From reading the article, and especially the interesting comments thereon, it seems this problem is half a bogus "language" specification and half that the unwashed masses are inputting any damn thing they like and Wikipedia accepts it.
I suppose this is one of the knobs that must be tuned to balance between reproducible I/O and turning away meaningful contributions from the community.
It's worse. The MediaWiki PHP code doesn't implement a proper scanner and parser, it's a bunch of regexes around which the code has grown more or less organically. Silent compensation for mismatched starting and ending tokens abounds, and causes problems for all consumers of the markup, in the same way that lenient HTML parsers have. The difference is that Wikipedia, as the sole channel for editing markup, could have easily rejected syntax errors with helpful messages instead of silently compensating.
If it was anything else, I'd say "who cares," but this is "the world's knowledge" -- we absolutely should care about the format it's stored in. I'm glad to see people tackling this problem.
Markdown...ugh. Let's just stick to DokuWiki or Mediawiki syntax for everything, please. If you need something more advanced than that, you should be using LaTeX. Actually, it'd be cool to build a working MediaWiki + Markdown => LaTeX converter....in something like Python.

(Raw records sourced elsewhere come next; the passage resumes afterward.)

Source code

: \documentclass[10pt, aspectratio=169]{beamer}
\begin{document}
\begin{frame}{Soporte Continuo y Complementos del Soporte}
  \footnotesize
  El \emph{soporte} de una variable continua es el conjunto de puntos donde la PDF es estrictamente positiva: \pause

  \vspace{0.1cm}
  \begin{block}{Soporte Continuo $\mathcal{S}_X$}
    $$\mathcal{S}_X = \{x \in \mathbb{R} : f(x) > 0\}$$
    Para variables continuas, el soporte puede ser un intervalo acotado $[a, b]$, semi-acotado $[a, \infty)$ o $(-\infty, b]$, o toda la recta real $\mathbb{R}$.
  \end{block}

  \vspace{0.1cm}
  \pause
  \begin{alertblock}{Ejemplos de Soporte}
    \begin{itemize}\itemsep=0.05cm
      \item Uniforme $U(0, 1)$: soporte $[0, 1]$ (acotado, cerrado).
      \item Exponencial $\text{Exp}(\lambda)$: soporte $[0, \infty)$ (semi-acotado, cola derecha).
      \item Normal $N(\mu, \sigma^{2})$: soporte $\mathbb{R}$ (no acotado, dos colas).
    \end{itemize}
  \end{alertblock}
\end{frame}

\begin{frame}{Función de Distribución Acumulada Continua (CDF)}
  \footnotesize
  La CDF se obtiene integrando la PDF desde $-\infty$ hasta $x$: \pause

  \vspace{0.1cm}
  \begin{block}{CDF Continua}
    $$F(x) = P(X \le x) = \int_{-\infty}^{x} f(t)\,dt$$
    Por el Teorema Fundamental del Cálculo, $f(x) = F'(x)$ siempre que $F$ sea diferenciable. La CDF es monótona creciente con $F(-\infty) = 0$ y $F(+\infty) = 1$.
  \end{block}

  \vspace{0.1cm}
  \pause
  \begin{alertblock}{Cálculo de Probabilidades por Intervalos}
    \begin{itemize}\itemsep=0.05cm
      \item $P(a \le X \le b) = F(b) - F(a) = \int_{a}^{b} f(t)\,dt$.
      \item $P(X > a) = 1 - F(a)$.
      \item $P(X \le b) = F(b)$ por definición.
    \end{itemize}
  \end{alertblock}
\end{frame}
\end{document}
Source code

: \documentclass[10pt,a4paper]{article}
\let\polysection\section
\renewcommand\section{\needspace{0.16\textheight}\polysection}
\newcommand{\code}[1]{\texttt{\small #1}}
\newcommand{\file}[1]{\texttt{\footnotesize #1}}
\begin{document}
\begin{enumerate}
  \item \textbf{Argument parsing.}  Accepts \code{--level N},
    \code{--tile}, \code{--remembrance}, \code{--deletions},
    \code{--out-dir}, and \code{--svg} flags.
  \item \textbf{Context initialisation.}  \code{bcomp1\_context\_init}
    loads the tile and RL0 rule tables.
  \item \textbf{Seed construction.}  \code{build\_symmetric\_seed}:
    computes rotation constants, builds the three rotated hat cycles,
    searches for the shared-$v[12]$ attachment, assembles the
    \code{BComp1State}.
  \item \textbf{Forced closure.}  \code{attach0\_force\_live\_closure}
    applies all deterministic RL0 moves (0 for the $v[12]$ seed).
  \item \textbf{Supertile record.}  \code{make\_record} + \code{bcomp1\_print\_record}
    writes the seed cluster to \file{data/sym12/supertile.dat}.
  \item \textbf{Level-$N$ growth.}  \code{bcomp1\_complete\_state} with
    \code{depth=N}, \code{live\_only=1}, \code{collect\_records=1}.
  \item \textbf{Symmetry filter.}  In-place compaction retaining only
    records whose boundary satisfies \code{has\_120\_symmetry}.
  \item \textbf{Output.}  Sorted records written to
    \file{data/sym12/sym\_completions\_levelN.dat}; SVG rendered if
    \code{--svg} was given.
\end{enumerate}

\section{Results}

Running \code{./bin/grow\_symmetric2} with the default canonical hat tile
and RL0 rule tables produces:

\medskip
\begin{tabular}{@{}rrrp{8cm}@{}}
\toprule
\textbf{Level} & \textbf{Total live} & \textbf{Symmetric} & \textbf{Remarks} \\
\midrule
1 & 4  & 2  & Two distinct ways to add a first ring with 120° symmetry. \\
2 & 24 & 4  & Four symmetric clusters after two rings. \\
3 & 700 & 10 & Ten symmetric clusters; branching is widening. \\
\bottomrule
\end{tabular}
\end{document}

"Personally I'd be happy to see any markup language becoming the default."
I don't agree with this. All lightweight humane markup languages are not born equal, some are better others, and Mediawiki's is not in the list of the best ones. Now there seem to be a trend towards Markdown, but it should be improved and then, migrating Wikipedia to this Markdown2 could be a real good thing.
> it'd be cool to build a working MediaWiki + Markdown => LaTeX converter....in something like Python.
For parsing MediaWiki in Python, check out mwlib [1], which was part of cooperation between Wikimedia Foundation and PediaPress. It's neither very complete nor very fast, but you might be able to hack up some LaTeX conversion with it.
There are actually a bunch of Markdown parsers that create a DOM, or at least a proper tree (e.g markdown2 in PyPI). Markdown is outrageously simple compared to MediaWiki.
I actually wrote a subset-of-MediaWiki parser in C#, which stayed at the "subset" stage because of the ridiculous complexity and corner-cases that crop up even very early.
Regarding the storage and access of Wikipedia's "world knowledge", DBpedia is a project that scrapes Wikipedia (InfoBoxes and categories) to create a structured, semantic database of knowledge.
It's back up at http://dirkriehle.com - the project site is actually http://sweble.org where under Crystalball Demo you can play with the parser without having to install anything.
http://www.mediawiki.org/wiki/Alternative_parsers#Known_impl...
Most of these are special purpose hacks. Kiwi and Sweble are the most serious projects I'm aware of, that have tried to generate a full parse.
However, few of these projects are useful for upgrading Wikipedia itself. Even the general parsers like Sweble are effectively special-purpose, since we have a lot of PHP that hooks into the parser and warps its behaviour in "interesting" ways. The average parser geek usually wants to write to a cleaner spec in, well, any language other than PHP. ;)
Currently the Wikimedia Foundation is just starting a MediaWiki.next project. Parsing is just one of the things we are going to change in major ways -- fixing this will make it much easier to do WYSIWYG editing or to publish content in ways that aren't just HTML pages.
(Obviously we will be looking at Sweble carefully.)
If this sounds like a fun project to you, please get in touch! Or check out the "Future" portal on MediaWiki.org.